Ex Parte THIELMAN - Page 3




          Appeal No. 2000-1213                                                        
          Application No. 08/566,006                                                  


               Claims 8 through 19 stand rejected under 35 U.S.C. § 103 as            
          unpatentable over any of McGrath, Bergeson, Nelson, Szczech,                
          Walter, Martin and Coderre.                                                 
          We have carefully reviewed the claims, specification, and                   
          applied prior art, including all of the arguments advanced by both          
          the examiner and appellant in support of their positions.                   

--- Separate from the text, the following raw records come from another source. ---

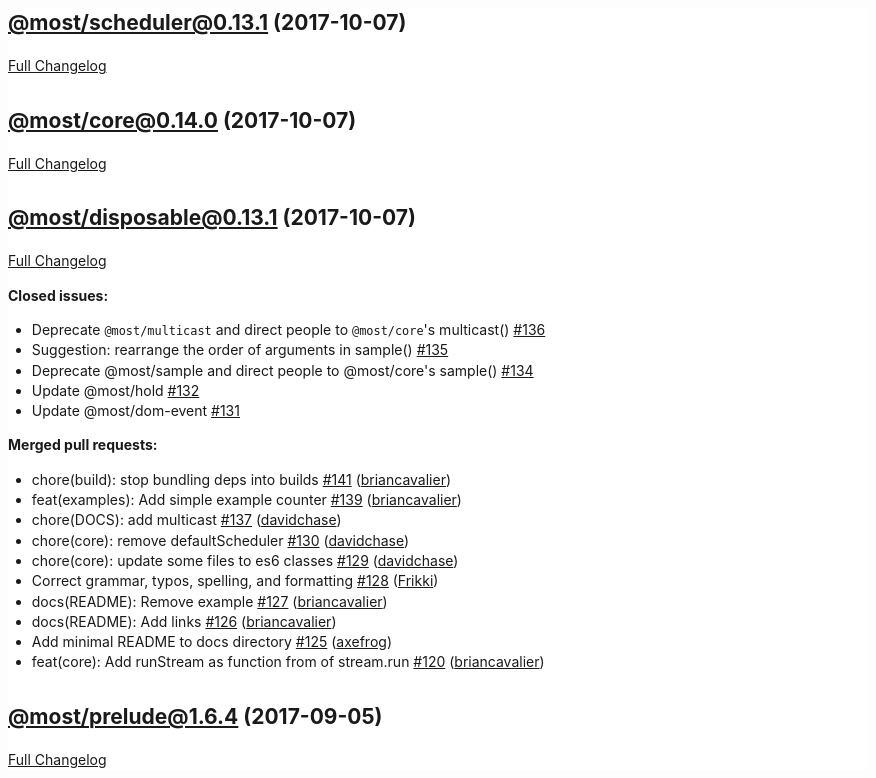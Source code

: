 ## [@most/scheduler@0.13.1](https://github.com/mostjs/core/tree/@most/scheduler@0.13.1) (2017-10-07)
[Full Changelog](https://github.com/mostjs/core/compare/@most/core@0.14.0...@most/scheduler@0.13.1)

## [@most/core@0.14.0](https://github.com/mostjs/core/tree/@most/core@0.14.0) (2017-10-07)
[Full Changelog](https://github.com/mostjs/core/compare/@most/disposable@0.13.1...@most/core@0.14.0)

## [@most/disposable@0.13.1](https://github.com/mostjs/core/tree/@most/disposable@0.13.1) (2017-10-07)
[Full Changelog](https://github.com/mostjs/core/compare/@most/prelude@1.6.4...@most/disposable@0.13.1)

**Closed issues:**

- Deprecate `@most/multicast` and direct people to `@most/core`'s multicast\(\) [\#136](https://github.com/mostjs/core/issues/136)
- Suggestion: rearrange the order of arguments in sample\(\) [\#135](https://github.com/mostjs/core/issues/135)
- Deprecate @most/sample and direct people to @most/core's sample\(\) [\#134](https://github.com/mostjs/core/issues/134)
- Update @most/hold [\#132](https://github.com/mostjs/core/issues/132)
- Update @most/dom-event [\#131](https://github.com/mostjs/core/issues/131)

**Merged pull requests:**

- chore\(build\): stop bundling deps into builds [\#141](https://github.com/mostjs/core/pull/141) ([briancavalier](https://github.com/briancavalier))
- feat\(examples\): Add simple example counter [\#139](https://github.com/mostjs/core/pull/139) ([briancavalier](https://github.com/briancavalier))
- chore\(DOCS\): add multicast [\#137](https://github.com/mostjs/core/pull/137) ([davidchase](https://github.com/davidchase))
- chore\(core\): remove defaultScheduler [\#130](https://github.com/mostjs/core/pull/130) ([davidchase](https://github.com/davidchase))
- chore\(core\): update some files to es6 classes [\#129](https://github.com/mostjs/core/pull/129) ([davidchase](https://github.com/davidchase))
- Correct grammar, typos, spelling, and formatting [\#128](https://github.com/mostjs/core/pull/128) ([Frikki](https://github.com/Frikki))
- docs\(README\): Remove example [\#127](https://github.com/mostjs/core/pull/127) ([briancavalier](https://github.com/briancavalier))
- docs\(README\): Add links [\#126](https://github.com/mostjs/core/pull/126) ([briancavalier](https://github.com/briancavalier))
- Add minimal README to docs directory [\#125](https://github.com/mostjs/core/pull/125) ([axefrog](https://github.com/axefrog))
- feat\(core\): Add runStream as function from of stream.run [\#120](https://github.com/mostjs/core/pull/120) ([briancavalier](https://github.com/briancavalier))

## [@most/prelude@1.6.4](https://github.com/mostjs/core/tree/@most/prelude@1.6.4) (2017-09-05)
[Full Changelog](https://github.com/mostjs/core/compare/@most/core@0.13.0...@most/prelude@1.6.4)
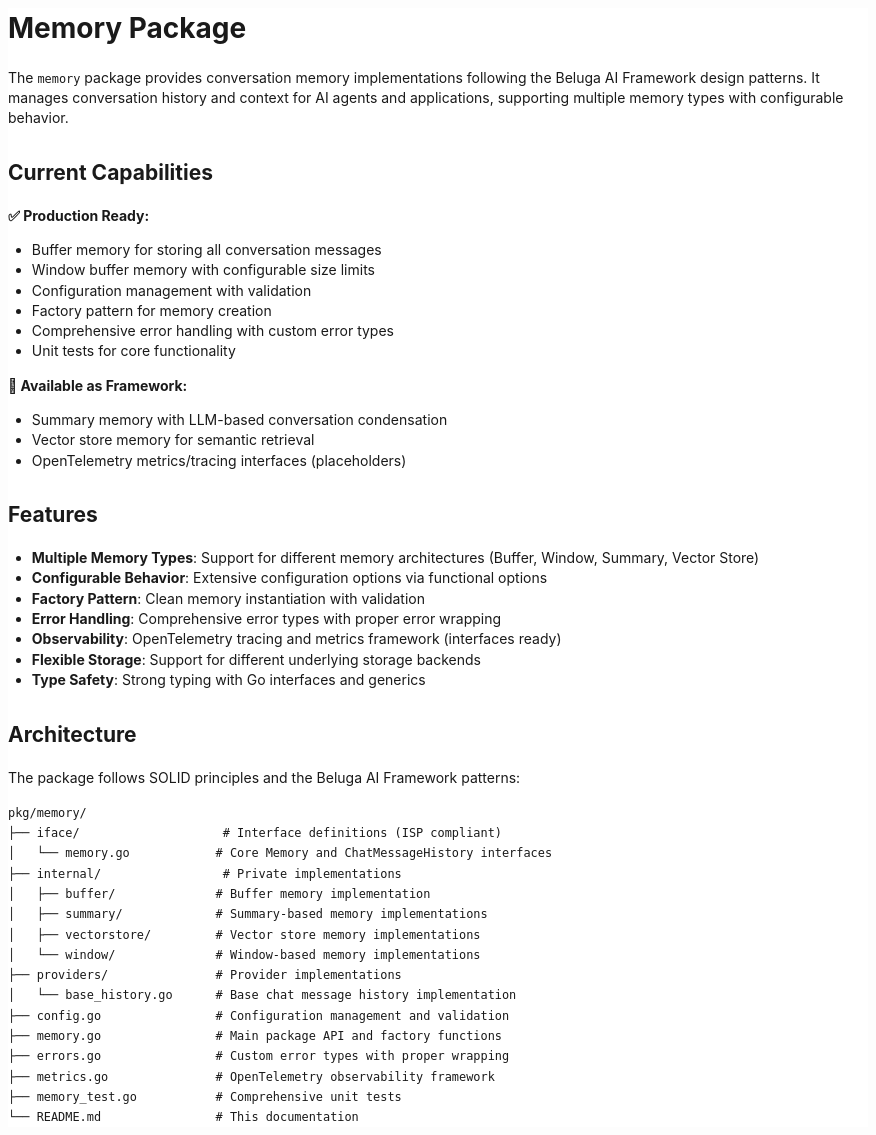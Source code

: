# Memory Package

The `memory` package provides conversation memory implementations following the Beluga AI Framework design patterns. It manages conversation history and context for AI agents and applications, supporting multiple memory types with configurable behavior.

## Current Capabilities

**✅ Production Ready:**
- Buffer memory for storing all conversation messages
- Window buffer memory with configurable size limits
- Configuration management with validation
- Factory pattern for memory creation
- Comprehensive error handling with custom error types
- Unit tests for core functionality

**🚧 Available as Framework:**
- Summary memory with LLM-based conversation condensation
- Vector store memory for semantic retrieval
- OpenTelemetry metrics/tracing interfaces (placeholders)

## Features

- **Multiple Memory Types**: Support for different memory architectures (Buffer, Window, Summary, Vector Store)
- **Configurable Behavior**: Extensive configuration options via functional options
- **Factory Pattern**: Clean memory instantiation with validation
- **Error Handling**: Comprehensive error types with proper error wrapping
- **Observability**: OpenTelemetry tracing and metrics framework (interfaces ready)
- **Flexible Storage**: Support for different underlying storage backends
- **Type Safety**: Strong typing with Go interfaces and generics

## Architecture

The package follows SOLID principles and the Beluga AI Framework patterns:

```
pkg/memory/
├── iface/                    # Interface definitions (ISP compliant)
│   └── memory.go            # Core Memory and ChatMessageHistory interfaces
├── internal/                 # Private implementations
│   ├── buffer/              # Buffer memory implementation
│   ├── summary/             # Summary-based memory implementations
│   ├── vectorstore/         # Vector store memory implementations
│   └── window/              # Window-based memory implementations
├── providers/               # Provider implementations
│   └── base_history.go      # Base chat message history implementation
├── config.go                # Configuration management and validation
├── memory.go                # Main package API and factory functions
├── errors.go                # Custom error types with proper wrapping
├── metrics.go               # OpenTelemetry observability framework
├── memory_test.go           # Comprehensive unit tests
└── README.md                # This documentation
```
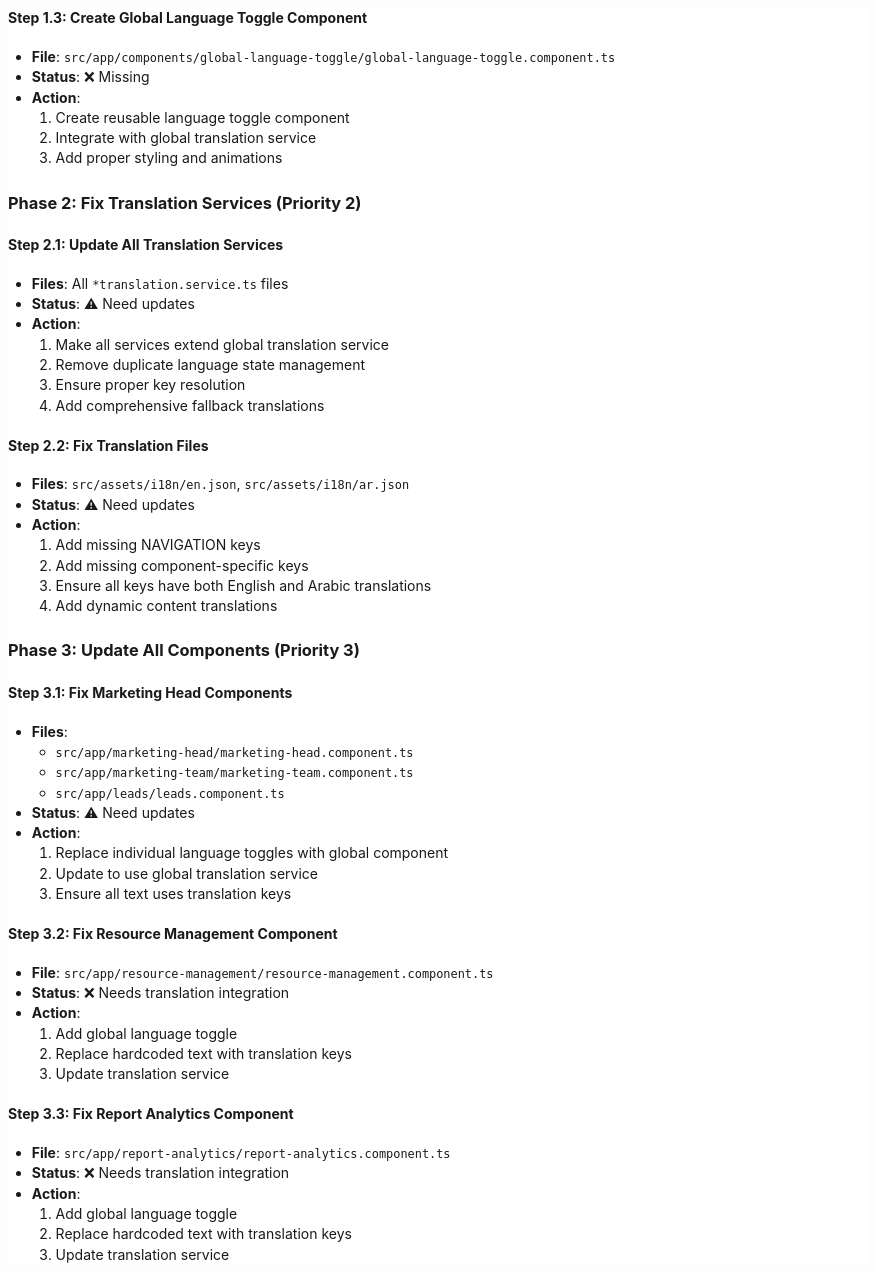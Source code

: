 #### Step 1.3: Create Global Language Toggle Component
- **File**: `src/app/components/global-language-toggle/global-language-toggle.component.ts`
- **Status**: ❌ Missing
- **Action**:
  1. Create reusable language toggle component
  2. Integrate with global translation service
  3. Add proper styling and animations

### Phase 2: Fix Translation Services (Priority 2)

#### Step 2.1: Update All Translation Services
- **Files**: All `*translation.service.ts` files
- **Status**: ⚠️ Need updates
- **Action**:
  1. Make all services extend global translation service
  2. Remove duplicate language state management
  3. Ensure proper key resolution
  4. Add comprehensive fallback translations

#### Step 2.2: Fix Translation Files
- **Files**: `src/assets/i18n/en.json`, `src/assets/i18n/ar.json`
- **Status**: ⚠️ Need updates
- **Action**:
  1. Add missing NAVIGATION keys
  2. Add missing component-specific keys
  3. Ensure all keys have both English and Arabic translations
  4. Add dynamic content translations

### Phase 3: Update All Components (Priority 3)

#### Step 3.1: Fix Marketing Head Components
- **Files**: 
  - `src/app/marketing-head/marketing-head.component.ts`
  - `src/app/marketing-team/marketing-team.component.ts`
  - `src/app/leads/leads.component.ts`
- **Status**: ⚠️ Need updates
- **Action**:
  1. Replace individual language toggles with global component
  2. Update to use global translation service
  3. Ensure all text uses translation keys

#### Step 3.2: Fix Resource Management Component
- **File**: `src/app/resource-management/resource-management.component.ts`
- **Status**: ❌ Needs translation integration
- **Action**:
  1. Add global language toggle
  2. Replace hardcoded text with translation keys
  3. Update translation service

#### Step 3.3: Fix Report Analytics Component
- **File**: `src/app/report-analytics/report-analytics.component.ts`
- **Status**: ❌ Needs translation integration
- **Action**:
  1. Add global language toggle
  2. Replace hardcoded text with translation keys
  3. Update translation service
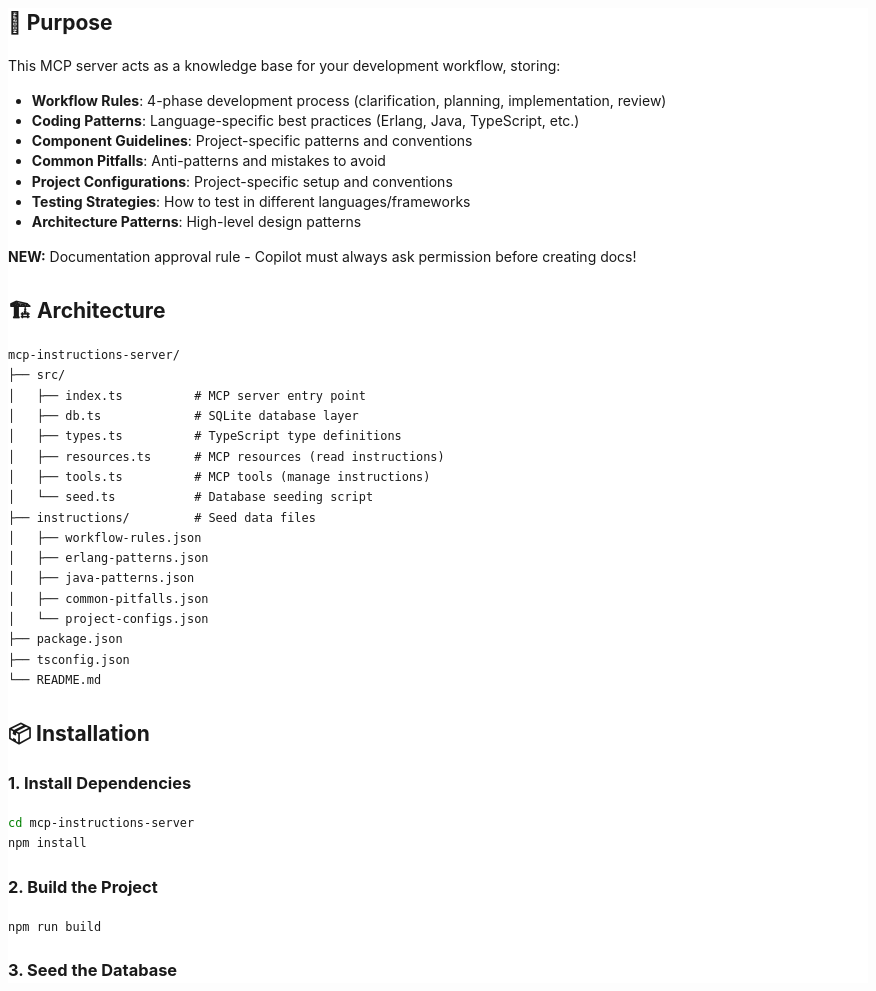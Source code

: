 
## 🎯 Purpose

This MCP server acts as a knowledge base for your development workflow, storing:

- **Workflow Rules**: 4-phase development process (clarification, planning, implementation, review)
- **Coding Patterns**: Language-specific best practices (Erlang, Java, TypeScript, etc.)
- **Component Guidelines**: Project-specific patterns and conventions
- **Common Pitfalls**: Anti-patterns and mistakes to avoid
- **Project Configurations**: Project-specific setup and conventions
- **Testing Strategies**: How to test in different languages/frameworks
- **Architecture Patterns**: High-level design patterns

**NEW:** Documentation approval rule - Copilot must always ask permission before creating docs!

## 🏗️ Architecture

```
mcp-instructions-server/
├── src/
│   ├── index.ts          # MCP server entry point
│   ├── db.ts             # SQLite database layer
│   ├── types.ts          # TypeScript type definitions
│   ├── resources.ts      # MCP resources (read instructions)
│   ├── tools.ts          # MCP tools (manage instructions)
│   └── seed.ts           # Database seeding script
├── instructions/         # Seed data files
│   ├── workflow-rules.json
│   ├── erlang-patterns.json
│   ├── java-patterns.json
│   ├── common-pitfalls.json
│   └── project-configs.json
├── package.json
├── tsconfig.json
└── README.md
```

## 📦 Installation

### 1. Install Dependencies

```bash
cd mcp-instructions-server
npm install
```

### 2. Build the Project

```bash
npm run build
```

### 3. Seed the Database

          This review leads us to conclude that the examiner’s § 103                  
          rejection is well founded.  Accordingly, we will sustain the                
          examiner’s § 103 rejection for the factual findings and conclusions         
          set forth in the Answer and below.                                          
               The claimed subject matter is directed to a cellular flexible          
          retroreflective sheeting.  See claim 8.  This cellular flexible             
          retroreflective sheeting is further limited by a process limitation         
          “ultrasonically fusing”.  Id.                                               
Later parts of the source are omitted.